Побег из Олекминска - Вера Александровна Морозова

Тюремные коридоры запутанные и утомительные. Частые переходы, подъемы, лестницы, на которые с трудом карабкалась в длинном платье. От непривычки сердце словно ухало, а руки тряслись. Кружилась голова. Черные мушки летали перед глазами. К горлу подкатывался сладковатый ком. Лестница уходила из-под ног, и она испуганно хваталась руками за стены.
Свиданную, небольшую комнату, решетка перегораживала на две неравные части. С одной стороны к решетке подходили посетители, к другой — арестованные. По середине коридорчика, образованного решетками, разгуливал надзиратель, следя, чтобы во время свиданий не происходило недозволенных разговоров и передач.
Эссен готовила себя к неожиданной встрече. Кто мог быть? Ясно одно: незнакомый. Нужно владеть собой и не подавать вида, что встречаешься впервые. Наверняка кто-то назвался родственником. Свидание разрешали сестрам, братьям да родителям. Конечно, имелась спасительная лазейка — жених и невеста. Но последнее время начались большие строгости, и некоторых арестовывали, заподозрив во лжи.
При ее появлении со стула поднялась и подошла к решетке девушка. Худенькая. Маленькая. Она, видимо, волновалась и плохо представляла, что должна делать. В глазах испуг. Эссен до боли жалела девушку, рисковавшую собой. И сразу всю опасность приняла на свои плечи. Плохо, не знает, под какой фамилией явилась незнакомка.
— Милая моя! — улыбнулась Эссен и прижалась лицом к решетке. И сразу поняла, как устала от одиночества, от тюремного заключения.
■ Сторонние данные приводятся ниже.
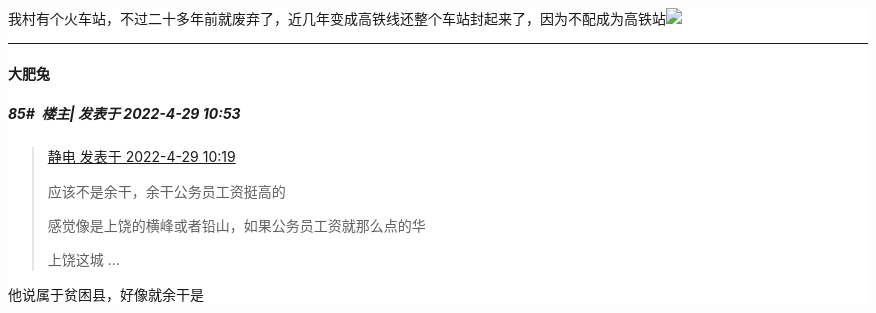 我村有个火车站，不过二十多年前就废弃了，近几年变成高铁线还整个车站封起来了，因为不配成为高铁站<img src="https://static.saraba1st.com/image/smiley/face2017/048.png" referrerpolicy="no-referrer">



*****

####  大肥兔  
##### 85#         楼主| 发表于 2022-4-29 10:53

<blockquote><a href="httphttps://bbs.saraba1st.com/2b/forum.php?mod=redirect&amp;goto=findpost&amp;pid=55629418&amp;ptid=2066857" target="_blank">静电 发表于 2022-4-29 10:19</a>

应该不是余干，余干公务员工资挺高的

感觉像是上饶的横峰或者铅山，如果公务员工资就那么点的华

上饶这城 ...</blockquote>
他说属于贫困县，好像就余干是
Неожиданно ее выручила девушка. Вскинув голову, она сильным голосом заговорила:
— Я прибыла от Красного Креста. Княжна Дондукова, весьма влиятельная особа, добилась разрешения на посещения представителями Красного Креста женщин, длительное время находящихся в тюрьмах. Я настаивала, чтобы меня, как представителя Красного Креста, провели по камерам, но в этом было отказано. — Девушка бросила грозный взгляд на надзирателя, прохаживающегося по коридору и прислушивающегося к разговору. — Хотелось бы узнать, в чем вы нуждаетесь? И чем можем быть полезными?.. Вы так бледны... Нездоровы?.. Разрешают ли вам прогулки? Каков режим тюремного заключения?
Эссен развеселилась. Молодчага! А она приняла ее за несмышленыша! И тюремщик нос повесил, его, как зверя, девица загнала в клетку.
— По инструкции разговаривать во время свиданий о тюремных порядках не полагается, — скрипуче вмешался надзиратель в разговор.
— Потрудитесь не подсказывать, о чем следует беседовать представителям Красного Креста с несчастными, отрезанными от мира! — метнула гневный взгляд девица. — По-про-шу не прерывать и не забывать, что я представляю международную организацию Красного Креста! — Девица презрительно выпятила нижнюю губку. — Не смейте мельтешить перед глазами и контролировать разговоры. Княжна Дондукова, особа весьма влиятельная, может и господину министру нанести визит, чтобы рассказать о ваших порядках.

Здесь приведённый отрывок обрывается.